Apart from the pictures, every record here must be copied word for word.

*** Block opens ***

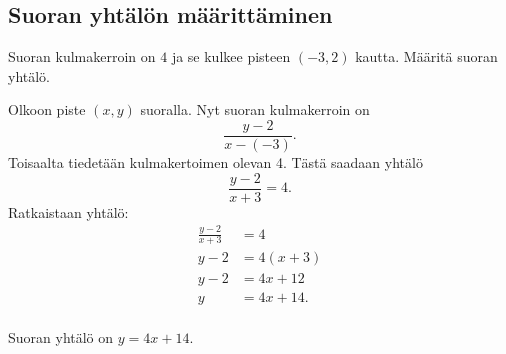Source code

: 



\subsection*{Suoran yhtälön määrittäminen}

\begin{esimerkki}
Suoran kulmakerroin on $4$ ja se kulkee pisteen $(-3, 2)$ kautta. Määritä suoran yhtälö.

\begin{esimratk}
Olkoon piste $(x, y)$ suoralla. Nyt suoran kulmakerroin on 
\[
\frac{y-2}{x-(-3)}.
\]
Toisaalta tiedetään kulmakertoimen olevan 4. Tästä saadaan yhtälö
\[
\frac{y-2}{x+3}=4.
\]
Ratkaistaan yhtälö:
\begin{align*}
\frac{y-2}{x+3}&=4 \\
y-2&=4(x+3) \\
y-2&=4x+12 \\
y&=4x+14. \\
\end{align*}
\end{esimratk}

\begin{esimvast}
Suoran yhtälö on $y=4x+14$.
\end{esimvast}
\end{esimerkki}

*** Block closes ***

__SOLUTION TO THIS EXERCISE__
Source code

: 



\subsection*{Suoran yhtälön määrittäminen}

\begin{esimerkki}
Suoran kulmakerroin on $4$ ja se kulkee pisteen $(-3, 2)$ kautta. Määritä suoran yhtälö.

\begin{esimratk}
Olkoon piste $(x, y)$ suoralla. Nyt suoran kulmakerroin on 
\[
\frac{y-2}{x-(-3)}.
\]
Toisaalta tiedetään kulmakertoimen olevan 4. Tästä saadaan yhtälö
\[
\frac{y-2}{x+3}=4.
\]
Ratkaistaan yhtälö:
\begin{align*}
\frac{y-2}{x+3}&=4 \\
y-2&=4(x+3) \\
y-2&=4x+12 \\
y&=4x+14. \\
\end{align*}
\end{esimratk}

\begin{esimvast}
Suoran yhtälö on $y=4x+14$.
\end{esimvast}
\end{esimerkki}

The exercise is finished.